» **Problem to work on**:
Once you have checked the records that follow, state how many of their lines hold "speciesTypeKey", giving the number only.
Data shown Block Start
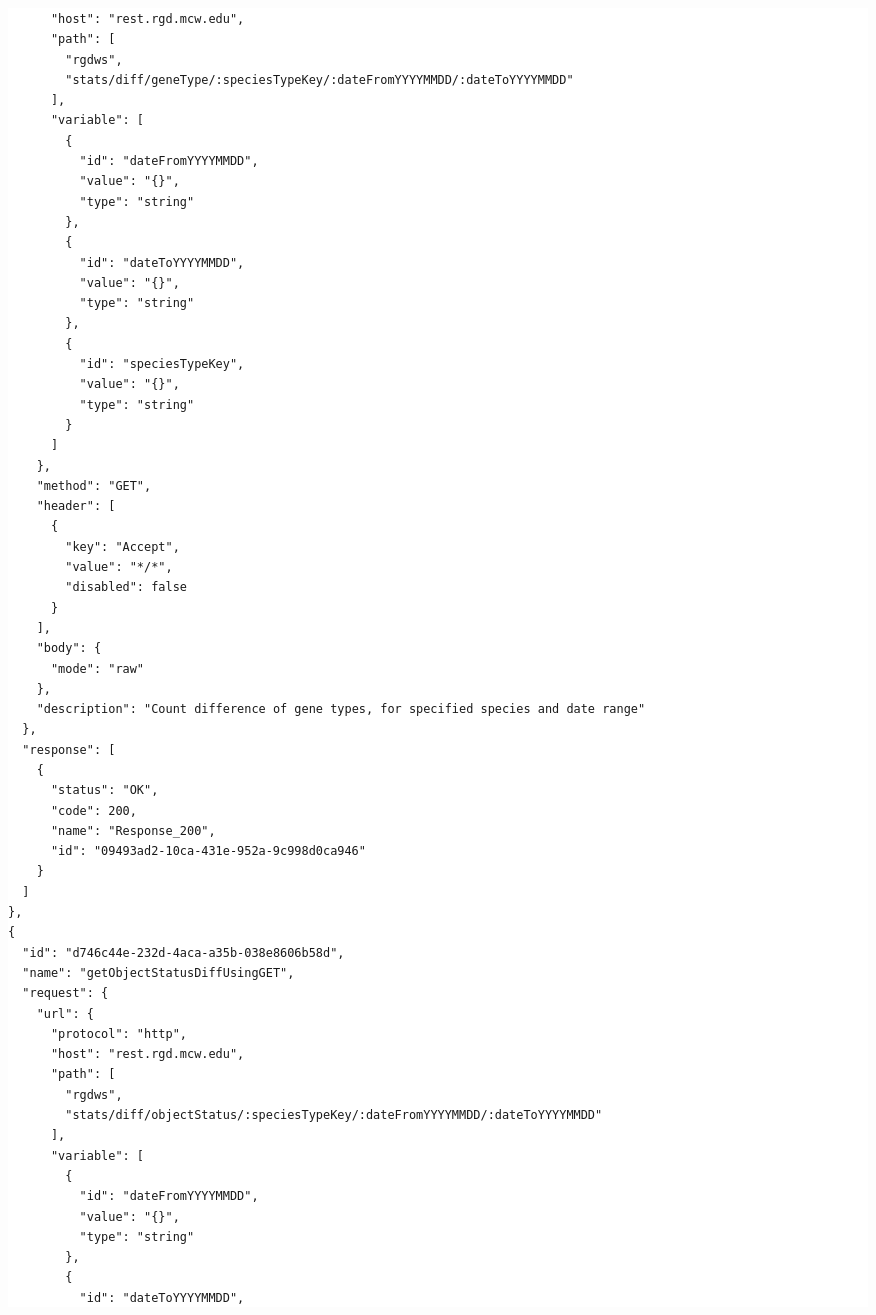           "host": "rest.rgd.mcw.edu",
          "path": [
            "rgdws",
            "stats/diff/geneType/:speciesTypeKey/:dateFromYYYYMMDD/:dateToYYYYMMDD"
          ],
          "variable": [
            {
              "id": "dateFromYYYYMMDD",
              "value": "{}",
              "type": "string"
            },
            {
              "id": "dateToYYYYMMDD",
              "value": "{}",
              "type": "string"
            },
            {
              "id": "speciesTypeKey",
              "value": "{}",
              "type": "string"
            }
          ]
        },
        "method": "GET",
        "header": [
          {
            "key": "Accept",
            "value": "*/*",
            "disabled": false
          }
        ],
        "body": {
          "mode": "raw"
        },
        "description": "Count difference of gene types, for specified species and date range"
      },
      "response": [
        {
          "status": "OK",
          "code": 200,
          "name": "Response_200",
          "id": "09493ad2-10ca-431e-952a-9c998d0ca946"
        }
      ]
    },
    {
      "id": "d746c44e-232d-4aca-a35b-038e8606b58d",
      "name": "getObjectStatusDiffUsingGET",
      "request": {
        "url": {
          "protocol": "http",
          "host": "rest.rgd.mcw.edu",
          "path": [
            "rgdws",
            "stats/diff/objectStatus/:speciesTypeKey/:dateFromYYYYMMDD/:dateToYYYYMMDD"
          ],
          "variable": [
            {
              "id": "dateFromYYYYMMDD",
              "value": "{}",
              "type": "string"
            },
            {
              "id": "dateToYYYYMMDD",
Data shown Block End
Data shown Block Start
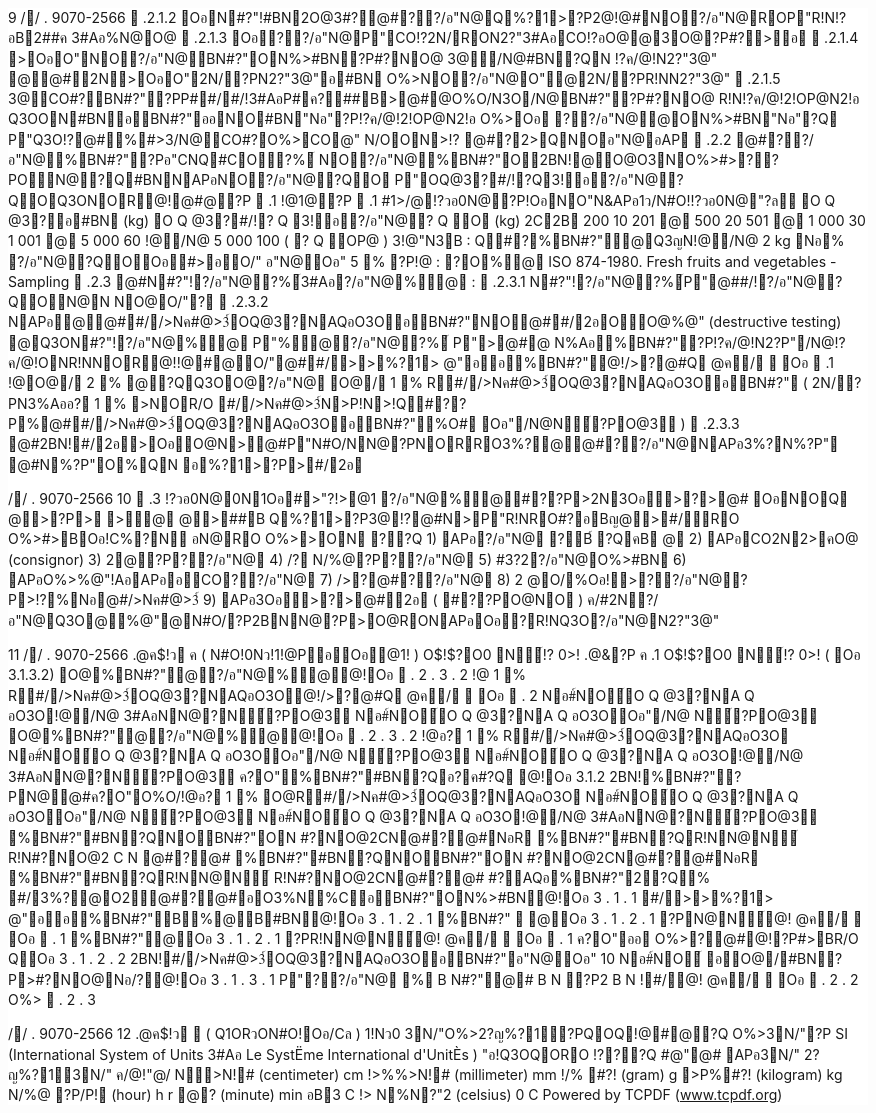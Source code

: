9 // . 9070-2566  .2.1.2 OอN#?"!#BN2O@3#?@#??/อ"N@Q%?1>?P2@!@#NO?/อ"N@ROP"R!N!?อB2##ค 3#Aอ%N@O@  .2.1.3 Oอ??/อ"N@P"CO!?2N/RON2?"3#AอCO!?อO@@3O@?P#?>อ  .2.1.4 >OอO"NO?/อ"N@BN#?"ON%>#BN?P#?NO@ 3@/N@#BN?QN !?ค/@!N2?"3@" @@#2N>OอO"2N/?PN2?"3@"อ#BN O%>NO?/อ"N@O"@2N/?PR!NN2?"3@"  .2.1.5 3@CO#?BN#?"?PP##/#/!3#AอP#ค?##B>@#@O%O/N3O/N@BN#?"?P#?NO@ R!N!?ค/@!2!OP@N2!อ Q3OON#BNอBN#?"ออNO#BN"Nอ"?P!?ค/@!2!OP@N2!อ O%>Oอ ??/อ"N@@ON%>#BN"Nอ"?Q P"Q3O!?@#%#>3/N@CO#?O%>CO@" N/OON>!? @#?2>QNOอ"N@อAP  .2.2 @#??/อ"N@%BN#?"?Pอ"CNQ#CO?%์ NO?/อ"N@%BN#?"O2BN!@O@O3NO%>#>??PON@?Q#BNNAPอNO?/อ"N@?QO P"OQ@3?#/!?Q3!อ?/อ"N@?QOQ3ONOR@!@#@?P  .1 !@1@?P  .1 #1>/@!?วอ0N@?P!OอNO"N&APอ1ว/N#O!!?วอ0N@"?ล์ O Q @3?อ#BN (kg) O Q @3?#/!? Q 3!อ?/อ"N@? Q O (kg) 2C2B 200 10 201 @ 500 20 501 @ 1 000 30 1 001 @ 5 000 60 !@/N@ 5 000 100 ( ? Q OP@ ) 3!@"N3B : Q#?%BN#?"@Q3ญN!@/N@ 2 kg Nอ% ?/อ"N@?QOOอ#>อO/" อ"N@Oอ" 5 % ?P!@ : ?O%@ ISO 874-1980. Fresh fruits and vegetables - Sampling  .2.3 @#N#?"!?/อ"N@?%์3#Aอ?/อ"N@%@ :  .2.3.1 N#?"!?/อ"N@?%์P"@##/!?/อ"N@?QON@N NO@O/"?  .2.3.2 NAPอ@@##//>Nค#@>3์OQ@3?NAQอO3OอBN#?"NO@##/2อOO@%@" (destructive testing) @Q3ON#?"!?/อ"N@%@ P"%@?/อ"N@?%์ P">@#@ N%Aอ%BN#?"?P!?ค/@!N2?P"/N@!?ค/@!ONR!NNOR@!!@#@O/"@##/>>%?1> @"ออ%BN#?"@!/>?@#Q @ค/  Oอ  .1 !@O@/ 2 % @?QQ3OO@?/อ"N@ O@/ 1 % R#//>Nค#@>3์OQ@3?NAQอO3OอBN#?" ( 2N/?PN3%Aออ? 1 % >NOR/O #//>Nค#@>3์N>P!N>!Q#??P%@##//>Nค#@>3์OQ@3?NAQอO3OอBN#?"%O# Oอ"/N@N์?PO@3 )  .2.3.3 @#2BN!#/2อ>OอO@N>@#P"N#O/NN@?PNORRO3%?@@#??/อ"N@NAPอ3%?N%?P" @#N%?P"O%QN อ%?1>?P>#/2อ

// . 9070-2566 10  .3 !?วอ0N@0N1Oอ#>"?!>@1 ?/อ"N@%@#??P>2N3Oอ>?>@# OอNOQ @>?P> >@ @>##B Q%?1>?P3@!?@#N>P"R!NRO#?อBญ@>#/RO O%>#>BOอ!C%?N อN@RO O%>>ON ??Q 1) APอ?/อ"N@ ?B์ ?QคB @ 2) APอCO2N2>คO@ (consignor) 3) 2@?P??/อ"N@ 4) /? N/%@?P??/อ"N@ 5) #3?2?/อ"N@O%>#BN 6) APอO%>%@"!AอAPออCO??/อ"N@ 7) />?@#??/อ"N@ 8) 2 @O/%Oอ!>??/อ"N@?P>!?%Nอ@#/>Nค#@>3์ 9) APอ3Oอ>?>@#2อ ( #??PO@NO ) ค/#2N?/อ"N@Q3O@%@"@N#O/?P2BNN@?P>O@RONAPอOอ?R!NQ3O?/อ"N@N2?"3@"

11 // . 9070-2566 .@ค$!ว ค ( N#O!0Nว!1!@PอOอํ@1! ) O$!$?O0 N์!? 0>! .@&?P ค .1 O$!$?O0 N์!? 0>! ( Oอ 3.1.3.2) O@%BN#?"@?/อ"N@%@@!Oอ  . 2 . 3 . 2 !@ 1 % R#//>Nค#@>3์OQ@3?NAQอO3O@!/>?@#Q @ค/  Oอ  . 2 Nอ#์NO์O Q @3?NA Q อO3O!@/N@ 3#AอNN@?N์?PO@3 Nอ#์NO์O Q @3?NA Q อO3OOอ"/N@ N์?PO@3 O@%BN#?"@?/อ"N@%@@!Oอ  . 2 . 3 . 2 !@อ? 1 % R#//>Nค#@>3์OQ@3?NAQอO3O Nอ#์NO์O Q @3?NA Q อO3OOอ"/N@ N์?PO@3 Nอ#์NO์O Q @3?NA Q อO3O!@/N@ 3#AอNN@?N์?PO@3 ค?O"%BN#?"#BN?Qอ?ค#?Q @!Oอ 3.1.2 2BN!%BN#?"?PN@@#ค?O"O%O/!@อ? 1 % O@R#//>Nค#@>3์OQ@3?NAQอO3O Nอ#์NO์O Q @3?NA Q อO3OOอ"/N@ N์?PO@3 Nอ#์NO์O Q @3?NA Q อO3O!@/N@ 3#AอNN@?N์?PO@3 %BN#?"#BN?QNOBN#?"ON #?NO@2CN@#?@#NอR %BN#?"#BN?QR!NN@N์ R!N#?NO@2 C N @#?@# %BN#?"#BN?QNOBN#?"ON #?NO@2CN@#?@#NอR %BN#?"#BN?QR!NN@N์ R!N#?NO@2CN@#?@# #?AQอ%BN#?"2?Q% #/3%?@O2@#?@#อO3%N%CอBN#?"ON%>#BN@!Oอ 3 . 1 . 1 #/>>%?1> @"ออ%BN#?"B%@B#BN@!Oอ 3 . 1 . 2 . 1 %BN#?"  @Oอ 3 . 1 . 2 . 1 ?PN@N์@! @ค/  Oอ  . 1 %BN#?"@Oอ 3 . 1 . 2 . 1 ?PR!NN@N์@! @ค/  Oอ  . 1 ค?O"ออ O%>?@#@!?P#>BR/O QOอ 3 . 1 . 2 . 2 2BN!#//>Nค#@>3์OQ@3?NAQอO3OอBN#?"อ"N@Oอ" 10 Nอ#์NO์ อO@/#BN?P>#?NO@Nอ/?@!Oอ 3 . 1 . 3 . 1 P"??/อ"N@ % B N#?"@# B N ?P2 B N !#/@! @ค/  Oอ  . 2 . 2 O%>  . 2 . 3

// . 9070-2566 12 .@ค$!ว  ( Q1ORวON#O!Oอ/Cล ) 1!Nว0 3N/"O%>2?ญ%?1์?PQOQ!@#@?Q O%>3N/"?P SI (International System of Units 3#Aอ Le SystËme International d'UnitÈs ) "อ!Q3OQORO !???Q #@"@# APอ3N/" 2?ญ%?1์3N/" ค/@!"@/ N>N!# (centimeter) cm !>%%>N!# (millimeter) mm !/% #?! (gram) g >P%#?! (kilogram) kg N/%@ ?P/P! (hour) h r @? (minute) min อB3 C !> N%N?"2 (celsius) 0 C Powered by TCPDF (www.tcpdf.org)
Data shown Block End
» **Expected answer**:
3